» **What needs to be done**
From the entries below, copy each line in which the word "store" occurs.

━━━ Material provided

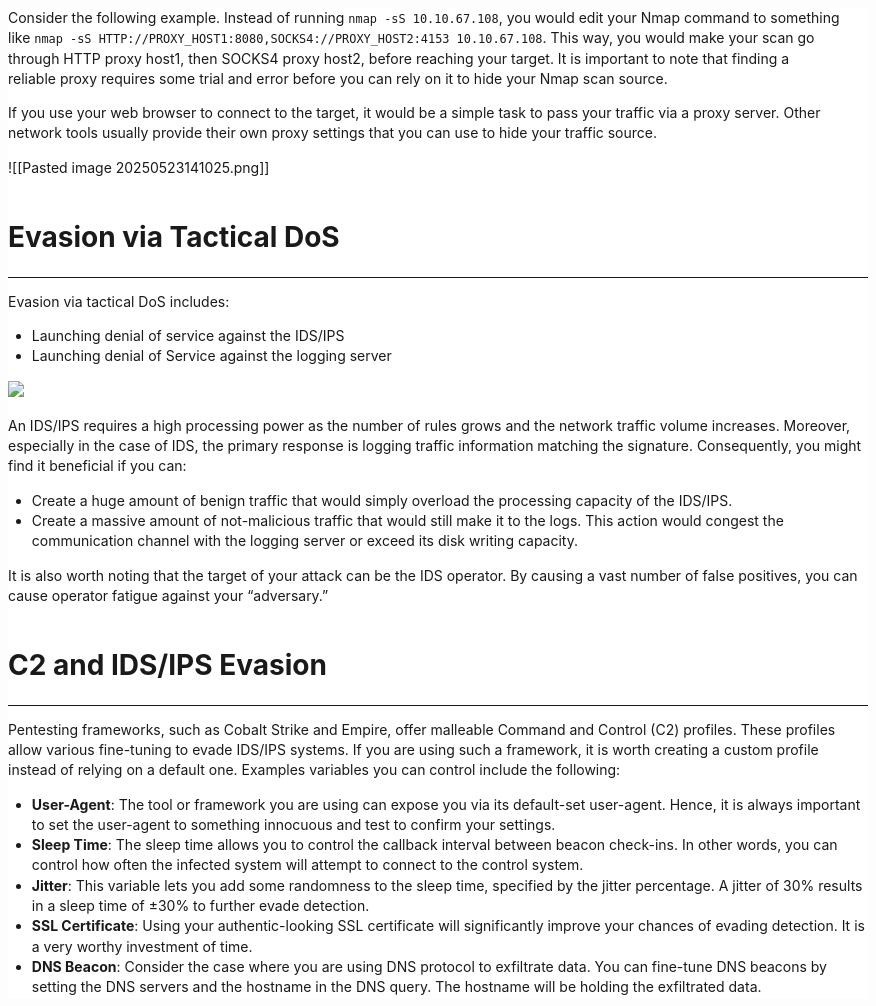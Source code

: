 Consider the following example. Instead of running `nmap -sS 10.10.67.108`, you would edit your Nmap command to something like `nmap -sS HTTP://PROXY_HOST1:8080,SOCKS4://PROXY_HOST2:4153 10.10.67.108`. This way, you would make your scan go through HTTP proxy host1, then SOCKS4 proxy host2, before reaching your target. It is important to note that finding a reliable proxy requires some trial and error before you can rely on it to hide your Nmap scan source.

If you use your web browser to connect to the target, it would be a simple task to pass your traffic via a proxy server. Other network tools usually provide their own proxy settings that you can use to hide your traffic source.

![[Pasted image 20250523141025.png]]

# Evasion via Tactical DoS

---

Evasion via tactical DoS includes:

- Launching denial of service against the IDS/IPS
- Launching denial of Service against the logging server

![](https://tryhackme-images.s3.amazonaws.com/user-uploads/5f04259cf9bf5b57aed2c476/room-content/53b31ed73b300020fbf7b2b699769b95.png)  

An IDS/IPS requires a high processing power as the number of rules grows and the network traffic volume increases. Moreover, especially in the case of IDS, the primary response is logging traffic information matching the signature. Consequently, you might find it beneficial if you can:

- Create a huge amount of benign traffic that would simply overload the processing capacity of the IDS/IPS.
- Create a massive amount of not-malicious traffic that would still make it to the logs. This action would congest the communication channel with the logging server or exceed its disk writing capacity.

It is also worth noting that the target of your attack can be the IDS operator. By causing a vast number of false positives, you can cause operator fatigue against your “adversary.”


# C2 and IDS/IPS Evasion

---

Pentesting frameworks, such as Cobalt Strike and Empire, offer malleable Command and Control (C2) profiles. These profiles allow various fine-tuning to evade IDS/IPS systems. If you are using such a framework, it is worth creating a custom profile instead of relying on a default one. Examples variables you can control include the following:

- **User-Agent**: The tool or framework you are using can expose you via its default-set user-agent. Hence, it is always important to set the user-agent to something innocuous and test to confirm your settings.
- **Sleep Time**: The sleep time allows you to control the callback interval between beacon check-ins. In other words, you can control how often the infected system will attempt to connect to the control system.
- **Jitter**: This variable lets you add some randomness to the sleep time, specified by the jitter percentage. A jitter of 30% results in a sleep time of ±30% to further evade detection.
- **SSL Certificate**: Using your authentic-looking SSL certificate will significantly improve your chances of evading detection. It is a very worthy investment of time.
- **DNS Beacon**: Consider the case where you are using DNS protocol to exfiltrate data. You can fine-tune DNS beacons by setting the DNS servers and the hostname in the DNS query. The hostname will be holding the exfiltrated data.
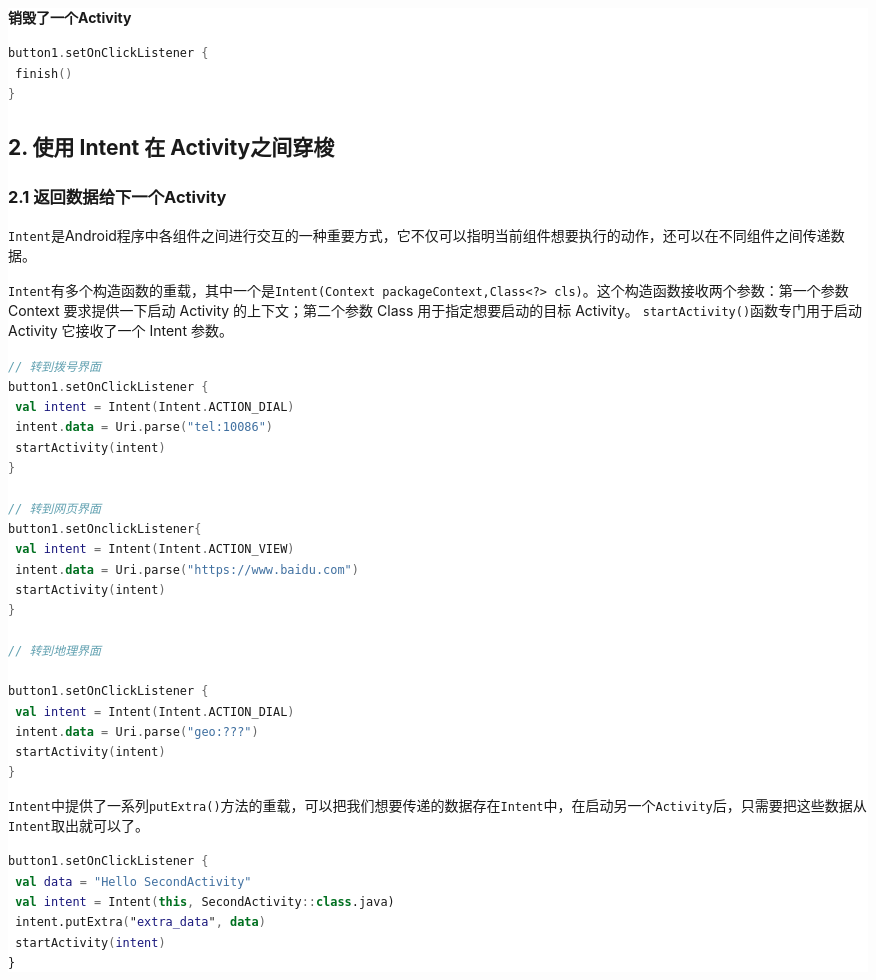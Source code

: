 

**销毁了一个Activity**

```kotlin
button1.setOnClickListener {
 finish()
} 
```

## 2. 使用 Intent 在 Activity之间穿梭

### 2.1 返回数据给下一个Activity

`Intent`是Android程序中各组件之间进行交互的一种重要方式，它不仅可以指明当前组件想要执行的动作，还可以在不同组件之间传递数据。

`Intent`有多个构造函数的重载，其中一个是`Intent(Context packageContext,Class<?> cls)`。这个构造函数接收两个参数：第一个参数 Context 要求提供一下启动 Activity 的上下文；第二个参数 Class 用于指定想要启动的目标 Activity。
`startActivity()`函数专门用于启动 Activity 它接收了一个 Intent 参数。

```kotlin
// 转到拨号界面
button1.setOnClickListener {
 val intent = Intent(Intent.ACTION_DIAL)
 intent.data = Uri.parse("tel:10086")
 startActivity(intent)
}

// 转到网页界面
button1.setOnclickListener{
 val intent = Intent(Intent.ACTION_VIEW) 
 intent.data = Uri.parse("https://www.baidu.com")
 startActivity(intent) 
}

// 转到地理界面

button1.setOnClickListener {
 val intent = Intent(Intent.ACTION_DIAL)
 intent.data = Uri.parse("geo:???")
 startActivity(intent)
}
```



`Intent`中提供了一系列`putExtra()`方法的重载，可以把我们想要传递的数据存在`Intent`中，在启动另一个`Activity`后，只需要把这些数据从`Intent`取出就可以了。

```kotlin
button1.setOnClickListener {
 val data = "Hello SecondActivity"
 val intent = Intent(this, SecondActivity::class.java)
 intent.putExtra("extra_data", data)
 startActivity(intent)
}
```
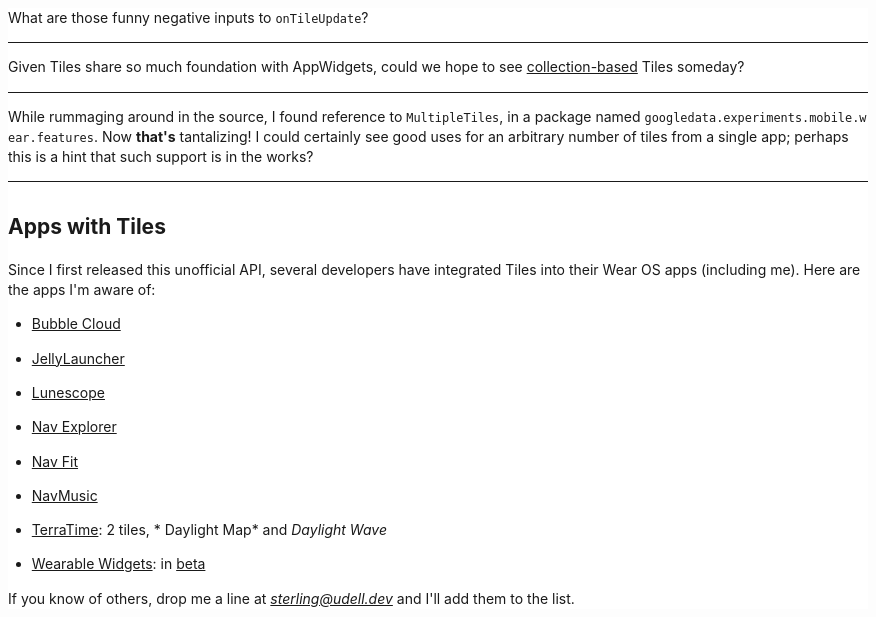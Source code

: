 What are those funny negative inputs to `onTileUpdate`?

---
Given Tiles share so much foundation with AppWidgets, could we hope to see [collection-based](https://developer.android.com/guide/topics/appwidgets#collections) Tiles someday?

---
While rummaging around in the source, I found reference to `MultipleTiles`, in a package named `googledata.experiments.mobile.wear.features`. Now **that's** tantalizing! I could certainly see good uses for an arbitrary number of tiles from a single app; perhaps this is a hint that such support is in the works?

---

## Apps with Tiles

Since I first released this unofficial API, several developers have integrated Tiles into their Wear OS apps (including me). Here are the apps I'm aware of:

- [Bubble Cloud](https://play.google.com/store/apps/details?id=dyna.logix.bookmarkbubbles)

- [JellyLauncher](https://play.google.com/store/apps/details?id=vg.maarten.jellylauncher)

- [Lunescope](https://play.google.com/store/apps/details?id=com.daylightmap.moon.pro.android)

- [Nav Explorer](https://play.google.com/store/apps/details?id=com.turndapage.navexplorer)

- [Nav Fit](https://play.google.com/store/apps/details?id=com.turndapage.navfit)

- [NavMusic](https://play.google.com/store/apps/details?id=com.turndapage.navmusic)

- [TerraTime](https://play.google.com/store/apps/details?id=com.daylightclock.android): 2 tiles, *
  Daylight Map* and *Daylight Wave*

- [Wearable Widgets](https://play.google.com/store/apps/details?id=com.wearablewidgets):
  in [beta](https://play.google.com/apps/testing/com.wearablewidgets)

If you know of others, drop me a line at *sterling@udell.dev* and I'll add them to the list.
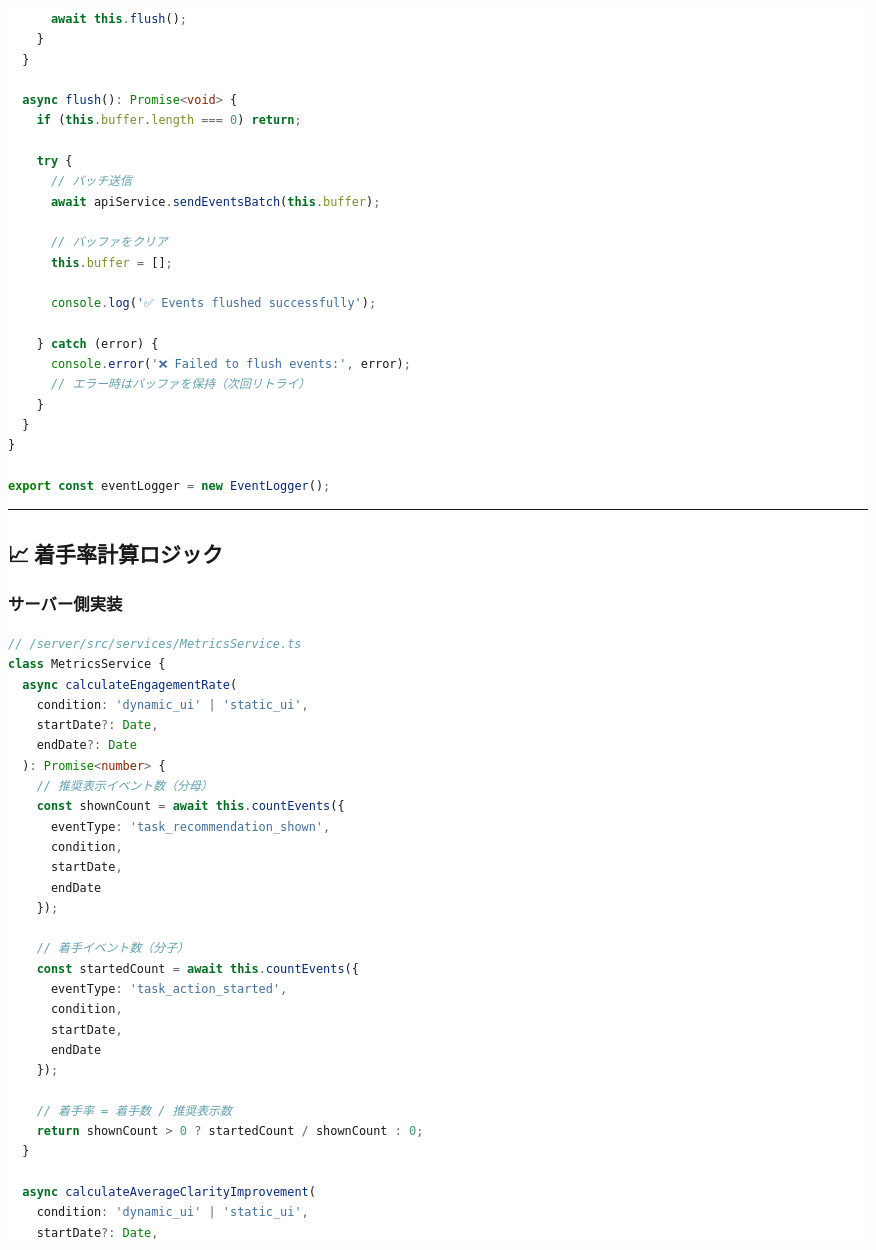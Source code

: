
 ```typescript
      await this.flush();
    }
  }
  
  async flush(): Promise<void> {
    if (this.buffer.length === 0) return;
    
    try {
      // バッチ送信
      await apiService.sendEventsBatch(this.buffer);
      
      // バッファをクリア
      this.buffer = [];
      
      console.log('✅ Events flushed successfully');
      
    } catch (error) {
      console.error('❌ Failed to flush events:', error);
      // エラー時はバッファを保持（次回リトライ）
    }
  }
}

export const eventLogger = new EventLogger();
```

---

## 📈 着手率計算ロジック

### サーバー側実装

```typescript
// /server/src/services/MetricsService.ts
class MetricsService {
  async calculateEngagementRate(
    condition: 'dynamic_ui' | 'static_ui',
    startDate?: Date,
    endDate?: Date
  ): Promise<number> {
    // 推奨表示イベント数（分母）
    const shownCount = await this.countEvents({
      eventType: 'task_recommendation_shown',
      condition,
      startDate,
      endDate
    });
    
    // 着手イベント数（分子）
    const startedCount = await this.countEvents({
      eventType: 'task_action_started',
      condition,
      startDate,
      endDate
    });
    
    // 着手率 = 着手数 / 推奨表示数
    return shownCount > 0 ? startedCount / shownCount : 0;
  }
  
  async calculateAverageClarityImprovement(
    condition: 'dynamic_ui' | 'static_ui',
    startDate?: Date,
```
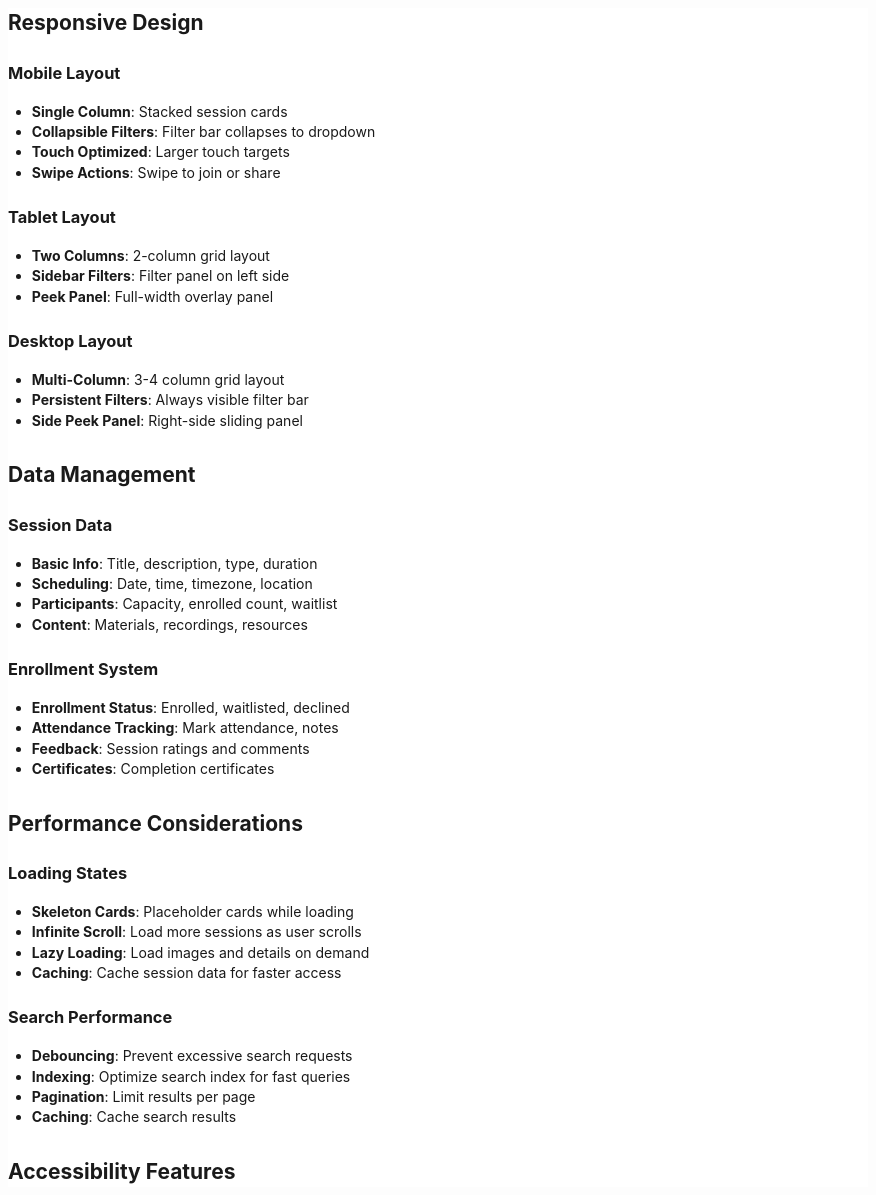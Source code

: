 ## Responsive Design

### Mobile Layout
- **Single Column**: Stacked session cards
- **Collapsible Filters**: Filter bar collapses to dropdown
- **Touch Optimized**: Larger touch targets
- **Swipe Actions**: Swipe to join or share

### Tablet Layout
- **Two Columns**: 2-column grid layout
- **Sidebar Filters**: Filter panel on left side
- **Peek Panel**: Full-width overlay panel

### Desktop Layout
- **Multi-Column**: 3-4 column grid layout
- **Persistent Filters**: Always visible filter bar
- **Side Peek Panel**: Right-side sliding panel

## Data Management

### Session Data
- **Basic Info**: Title, description, type, duration
- **Scheduling**: Date, time, timezone, location
- **Participants**: Capacity, enrolled count, waitlist
- **Content**: Materials, recordings, resources

### Enrollment System
- **Enrollment Status**: Enrolled, waitlisted, declined
- **Attendance Tracking**: Mark attendance, notes
- **Feedback**: Session ratings and comments
- **Certificates**: Completion certificates

## Performance Considerations

### Loading States
- **Skeleton Cards**: Placeholder cards while loading
- **Infinite Scroll**: Load more sessions as user scrolls
- **Lazy Loading**: Load images and details on demand
- **Caching**: Cache session data for faster access

### Search Performance
- **Debouncing**: Prevent excessive search requests
- **Indexing**: Optimize search index for fast queries
- **Pagination**: Limit results per page
- **Caching**: Cache search results

## Accessibility Features
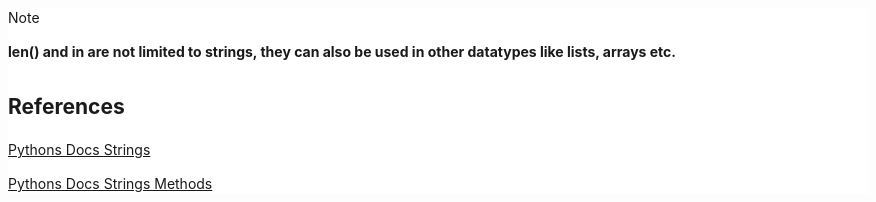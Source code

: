 >[!NOTE]
**len() and in are not limited to strings, they can also be used in other datatypes like lists, arrays etc.**

## References

[Pythons Docs Strings](https://docs.python.org/3/tutorial/introduction.html#using-python-as-a-calculator)

[Pythons Docs Strings Methods](https://docs.python.org/3/library/stdtypes.html#string-methods)
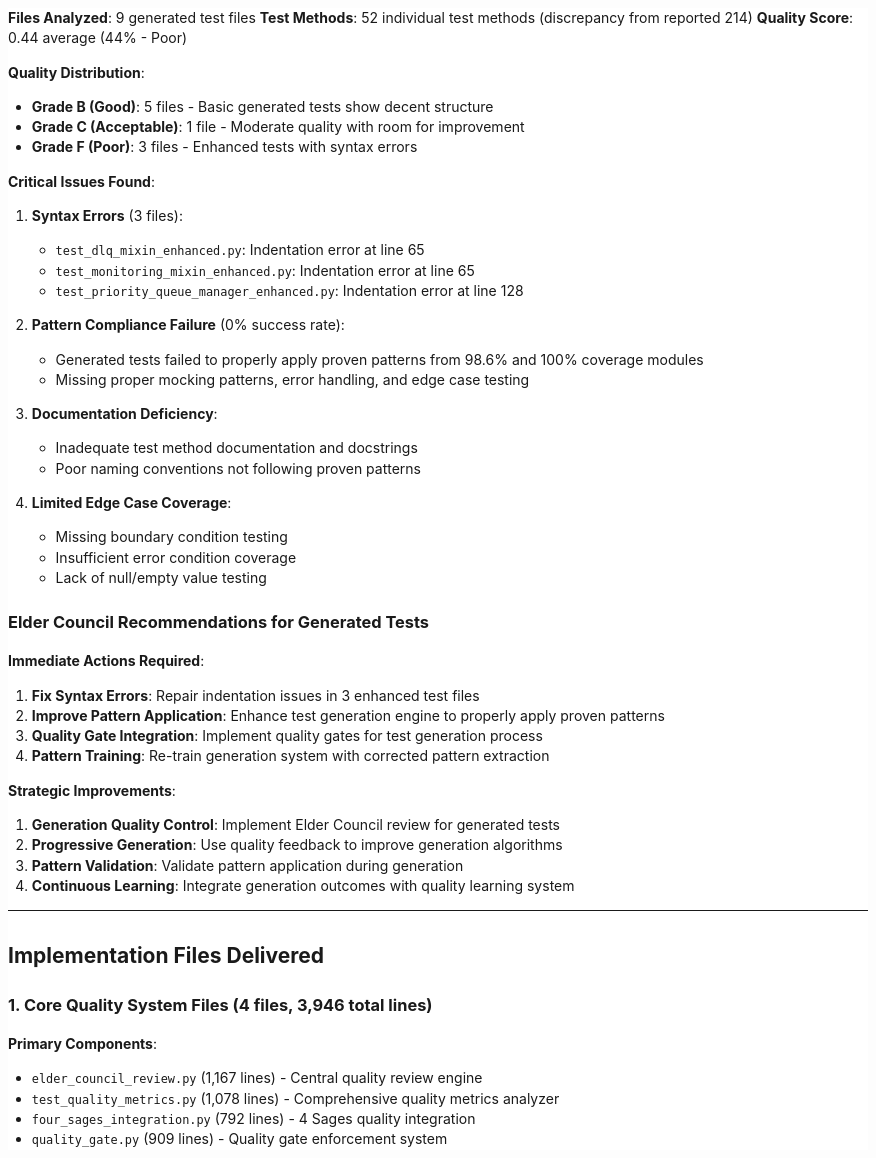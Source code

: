 **Files Analyzed**: 9 generated test files
**Test Methods**: 52 individual test methods (discrepancy from reported 214)
**Quality Score**: 0.44 average (44% - Poor)

**Quality Distribution**:
- **Grade B (Good)**: 5 files - Basic generated tests show decent structure
- **Grade C (Acceptable)**: 1 file - Moderate quality with room for improvement  
- **Grade F (Poor)**: 3 files - Enhanced tests with syntax errors

**Critical Issues Found**:

1. **Syntax Errors** (3 files):
   - `test_dlq_mixin_enhanced.py`: Indentation error at line 65
   - `test_monitoring_mixin_enhanced.py`: Indentation error at line 65
   - `test_priority_queue_manager_enhanced.py`: Indentation error at line 128

2. **Pattern Compliance Failure** (0% success rate):
   - Generated tests failed to properly apply proven patterns from 98.6% and 100% coverage modules
   - Missing proper mocking patterns, error handling, and edge case testing

3. **Documentation Deficiency**:
   - Inadequate test method documentation and docstrings
   - Poor naming conventions not following proven patterns

4. **Limited Edge Case Coverage**:
   - Missing boundary condition testing
   - Insufficient error condition coverage
   - Lack of null/empty value testing

### Elder Council Recommendations for Generated Tests

**Immediate Actions Required**:
1. **Fix Syntax Errors**: Repair indentation issues in 3 enhanced test files
2. **Improve Pattern Application**: Enhance test generation engine to properly apply proven patterns
3. **Quality Gate Integration**: Implement quality gates for test generation process
4. **Pattern Training**: Re-train generation system with corrected pattern extraction

**Strategic Improvements**:
1. **Generation Quality Control**: Implement Elder Council review for generated tests
2. **Progressive Generation**: Use quality feedback to improve generation algorithms
3. **Pattern Validation**: Validate pattern application during generation
4. **Continuous Learning**: Integrate generation outcomes with quality learning system

---

## Implementation Files Delivered

### 1. Core Quality System Files (4 files, 3,946 total lines)

**Primary Components**:
- `elder_council_review.py` (1,167 lines) - Central quality review engine
- `test_quality_metrics.py` (1,078 lines) - Comprehensive quality metrics analyzer
- `four_sages_integration.py` (792 lines) - 4 Sages quality integration
- `quality_gate.py` (909 lines) - Quality gate enforcement system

━━━━━━

» **Exercise solution**
- [Bubble Cloud](https://play.google.com/store/apps/details?id=dyna.logix.bookmarkbubbles)
- [JellyLauncher](https://play.google.com/store/apps/details?id=vg.maarten.jellylauncher)
- [Lunescope](https://play.google.com/store/apps/details?id=com.daylightmap.moon.pro.android)
- [Nav Explorer](https://play.google.com/store/apps/details?id=com.turndapage.navexplorer)
- [Nav Fit](https://play.google.com/store/apps/details?id=com.turndapage.navfit)
- [NavMusic](https://play.google.com/store/apps/details?id=com.turndapage.navmusic)
- [TerraTime](https://play.google.com/store/apps/details?id=com.daylightclock.android): 2 tiles, *
- [Wearable Widgets](https://play.google.com/store/apps/details?id=com.wearablewidgets):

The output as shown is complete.